Identity calculation (with indels in range):

matched = 33
mismatched = 2
indels = 3 + 2 = 5 (if 3 and 2 are in range)
identity = (33 / (33 + 2 + 5)) × 100 = 82.4%

Window Overlap

Windows are non-overlapping partitions:

  • Sequence of 1000 motifs with window size 100 → 10 windows
  • Window 1: motifs 1-100
  • Window 2: motifs 101-200
  • Etc.

Each window is compared to every other window (including itself).


Output Interpretation

BED File Format

The output is in BED format with additional columns:

# Columns:                     Description:
# query_name                 Query sequence identifier
# query_start                Start position in query sequence
# query_end                  End position in query sequence
# reference_name             Reference sequence identifier
# reference_start            Start position in reference sequence
# reference_end              End position in reference sequence
# perID_by_events           Percent identity (0-100)

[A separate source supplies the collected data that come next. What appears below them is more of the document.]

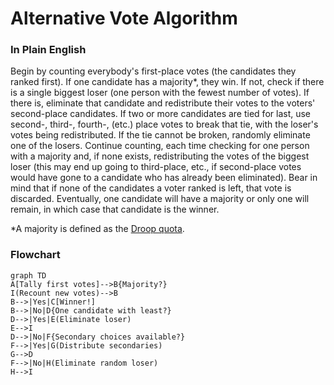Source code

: # Alternative Vote Algorithm

### In Plain English

Begin by counting everybody's first-place votes (the candidates they ranked first). If one candidate has a majority\*, they win. If not, check if there is a single biggest loser (one person with the fewest number of votes). If there is, eliminate that candidate and redistribute their votes to the voters' second-place candidates. If two or more candidates are tied for last, use second-, third-, fourth-, (etc.) place votes to break that tie, with the loser's votes being redistributed. If the tie cannot be broken, randomly eliminate one of the losers. Continue counting, each time checking for one person with a majority and, if none exists, redistributing the votes of the biggest loser (this may end up going to third-place, etc., if second-place votes would have gone to a candidate who has already been eliminated). Bear in mind that if none of the candidates a voter ranked is left, that vote is discarded. Eventually, one candidate will have a majority or only one will remain, in which case that candidate is the winner.

\*A majority is defined as the [Droop quota](https://en.wikipedia.org/wiki/Droop_quota).

### Flowchart

```mermaid
graph TD
A[Tally first votes]-->B{Majority?}
I(Recount new votes)-->B
B-->|Yes|C[Winner!]
B-->|No|D{One candidate with least?}
D-->|Yes|E(Eliminate loser)
E-->I
D-->|No|F{Secondary choices available?}
F-->|Yes|G(Distribute secondaries)
G-->D
F-->|No|H(Eliminate random loser)
H-->I
```
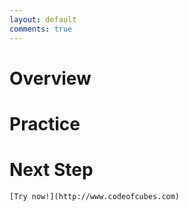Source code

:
 ```yaml
---
layout: default
comments: true
---
```


# [](#header-1)Overview

# [](#header-1)Practice

# [](#header-1)Next Step


```
[Try now!](http://www.codeofcubes.com)
```
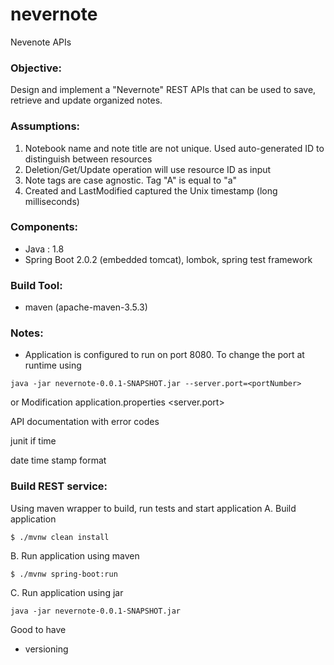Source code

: # nevernote
Nevenote APIs

### Objective:
Design and implement a "Nevernote" REST APIs that can be used to save, retrieve and update organized notes.

### Assumptions:
1. Notebook name and note title are not unique. Used auto-generated ID to distinguish between resources
2. Deletion/Get/Update operation will use resource ID as input
3. Note tags are case agnostic. Tag "A" is equal to "a"
4. Created and LastModified captured the Unix timestamp (long milliseconds)

### Components:
- Java : 1.8
- Spring Boot 2.0.2 (embedded tomcat), lombok, spring test framework

### Build Tool:
- maven (apache-maven-3.5.3)

### Notes:
- Application is configured to run on port 8080. To change the port at runtime using
```
java -jar nevernote-0.0.1-SNAPSHOT.jar --server.port=<portNumber>
```
or Modification application.properties <server.port>

API documentation
with error codes

junit if time

date time stamp format

### Build REST service:
Using maven wrapper to build, run tests and start application
A. Build application
```
$ ./mvnw clean install
```
B. Run application using maven
```
$ ./mvnw spring-boot:run
```
C. Run application using jar
```
java -jar nevernote-0.0.1-SNAPSHOT.jar
```

Good to have
- versioning
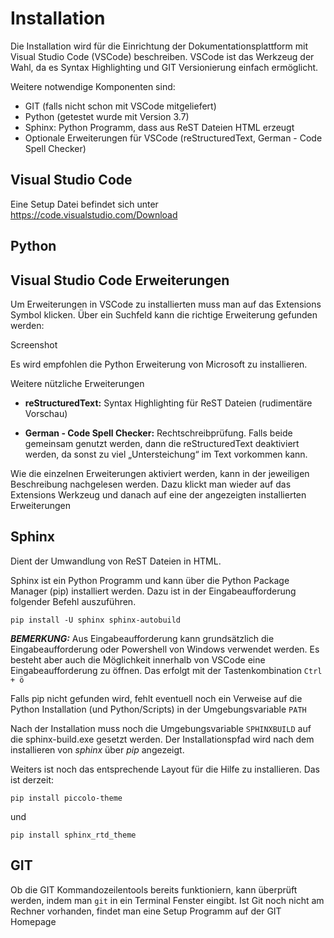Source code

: # Installation

Die Installation wird für die Einrichtung der Dokumentationsplattform mit Visual Studio Code (VSCode) beschreiben. VSCode ist das Werkzeug der Wahl, da es Syntax Highlighting und GIT Versionierung einfach ermöglicht.

Weitere notwendige Komponenten sind:

-   GIT (falls nicht schon mit VSCode mitgeliefert)
-   Python (getestet wurde mit Version 3.7)
-   Sphinx: Python Programm, dass aus ReST Dateien HTML erzeugt
-   Optionale Erweiterungen für VSCode (reStructuredText, German - Code Spell Checker)

## Visual Studio Code

Eine Setup Datei befindet sich unter https://code.visualstudio.com/Download

## Python

## Visual Studio Code Erweiterungen

Um Erweiterungen in VSCode zu installierten muss man auf das Extensions Symbol klicken. Über ein Suchfeld kann die richtige Erweiterung gefunden werden:

Screenshot

Es wird empfohlen die Python Erweiterung von Microsoft zu installieren.

Weitere nützliche Erweiterungen

-   **reStructuredText:** Syntax Highlighting für ReST Dateien (rudimentäre Vorschau)

-   **German - Code Spell Checker:** Rechtschreibprüfung. Falls beide gemeinsam genutzt werden, dann die reStructuredText deaktiviert werden, da sonst zu viel „Untersteichung“ im Text vorkommen kann.

Wie die einzelnen Erweiterungen aktiviert werden, kann in der jeweiligen Beschreibung nachgelesen werden. Dazu klickt man wieder auf das Extensions Werkzeug und danach auf eine der angezeigten installierten Erweiterungen

## Sphinx

Dient der Umwandlung von ReST Dateien in HTML.

Sphinx ist ein Python Programm und kann über die Python Package Manager (pip) installiert werden. Dazu ist in der Eingabeaufforderung folgender Befehl auszuführen.

```
pip install -U sphinx sphinx-autobuild
```

**_BEMERKUNG:_** Aus Eingabeaufforderung kann grundsätzlich die Eingabeaufforderung oder Powershell von Windows verwendet werden. Es besteht aber auch die Möglichkeit innerhalb von VSCode eine Eingabeaufforderung zu öffnen. Das erfolgt mit der Tastenkombination `Ctrl + ö`

Falls pip nicht gefunden wird, fehlt eventuell noch ein Verweise auf die Python Installation (und Python/Scripts) in der Umgebungsvariable `PATH`

Nach der Installation muss noch die Umgebungsvariable ``SPHINXBUILD`` auf die sphinx-build.exe gesetzt werden.
Der Installationspfad wird nach dem installieren von *sphinx* über *pip* angezeigt.

Weiters ist noch das entsprechende Layout für die Hilfe zu installieren. Das ist derzeit:

```
pip install piccolo-theme
```
und 
```
pip install sphinx_rtd_theme
```

## GIT

Ob die GIT Kommandozeilentools bereits funktioniern, kann überprüft werden, indem man `git` in ein Terminal Fenster eingibt. Ist Git noch nicht am Rechner vorhanden, findet man eine Setup Programm
auf der GIT Homepage


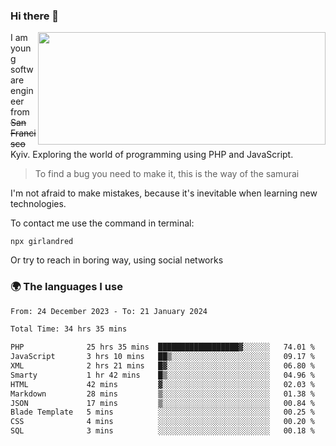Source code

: ### Hi there 👋  

<img align='right' src="https://github-readme-stats.vercel.app/api?username=girlandred&count_private=true&show_icons=true&include_all_commits=true&hide_rank=true&hide_title=true&theme=buefy&card_width=300" width=460 height=180>


I am young software engineer from ~~San Francisco~~ Kyiv. Exploring the world of programming using PHP and JavaScript.


> To find a bug you need to make it, this is the way of the samurai



I'm not afraid to make mistakes, because it's inevitable when learning new technologies.

To contact me use the command in terminal:

```
npx girlandred
```

Or try to reach in boring way, using social networks


### 🌍 The languages I use

<!--START_SECTION:waka-->

```txt
From: 24 December 2023 - To: 21 January 2024

Total Time: 34 hrs 35 mins

PHP              25 hrs 35 mins  ██████████████████▓░░░░░░   74.01 %
JavaScript       3 hrs 10 mins   ██▒░░░░░░░░░░░░░░░░░░░░░░   09.17 %
XML              2 hrs 21 mins   █▓░░░░░░░░░░░░░░░░░░░░░░░   06.80 %
Smarty           1 hr 42 mins    █▒░░░░░░░░░░░░░░░░░░░░░░░   04.96 %
HTML             42 mins         ▓░░░░░░░░░░░░░░░░░░░░░░░░   02.03 %
Markdown         28 mins         ▒░░░░░░░░░░░░░░░░░░░░░░░░   01.38 %
JSON             17 mins         ▒░░░░░░░░░░░░░░░░░░░░░░░░   00.84 %
Blade Template   5 mins          ░░░░░░░░░░░░░░░░░░░░░░░░░   00.25 %
CSS              4 mins          ░░░░░░░░░░░░░░░░░░░░░░░░░   00.20 %
SQL              3 mins          ░░░░░░░░░░░░░░░░░░░░░░░░░   00.18 %
```

<!--END_SECTION:waka-->
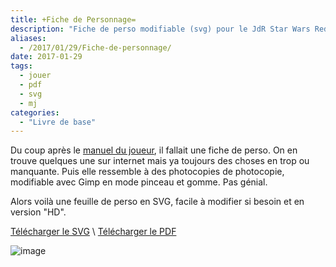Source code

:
 ```yaml
---
title: +Fiche de Personnage=
description: "Fiche de perso modifiable (svg) pour le JdR Star Wars Redemption"
aliases:
  - /2017/01/29/Fiche-de-personnage/
date: 2017-01-29
tags:
  - jouer
  - pdf
  - svg
  - mj
categories:
  - "Livre de base"
---
```


Du coup après le [manuel du joueur](/categories/livre-de-base/), il fallait une fiche de perso. On en trouve quelques une sur internet mais ya toujours des choses en trop ou manquante. Puis elle ressemble à des photocopies de photocopie, modifiable avec Gimp en mode pinceau et gomme. Pas génial. 

<!--more-->

Alors voilà une feuille de perso en SVG, facile à modifier si besoin et en version "HD".

[Télécharger le SVG](https://git.framasoft.org/sw-redemption/jdrp-sw-redemption/raw/master/img/swr-fiche-perso.svg) \ 
[Télécharger le PDF](https://git.framasoft.org/sw-redemption/jdrp-sw-redemption/blob/master/img/swr-fiche-perso.pdf)

![image](https://git.framasoft.org/sw-redemption/latex-swr-class/raw/master/_img/wtfpl-badge.png)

Note: The # header line is included for documentation.

Identity Values

  • 100%: Identical sequences (same window compared to itself)
  • High (90-99%): Very similar sequences
  • Medium (70-90%): Moderately similar, some variation
  • Low (50-70%): Distinct sequences
  • Very low (<50%): Highly divergent sequences

Using the Output

In UCSC Genome Browser:

# Convert to BED6 format for loading
# Remove header line
tail -n +2 identity_output.bed > identity_output_nohdr.bed

# Load in genome browser

In R (visualization):

library(GenomicRanges)
bed <- read.table("identity_output.bed", header=TRUE, sep="\t")
gr <- GRanges(seqnames=bed$query_name,
              ranges=IRanges(start=bed$query_start,
                            end=bed$query_end),
              identity=bed$perID_by_events)
# Plot heatmap, etc.

In Python (analysis):

import pandas as pd
import seaborn as sns

df = pd.read_csv("identity_output.bed", sep="\t", comment="#")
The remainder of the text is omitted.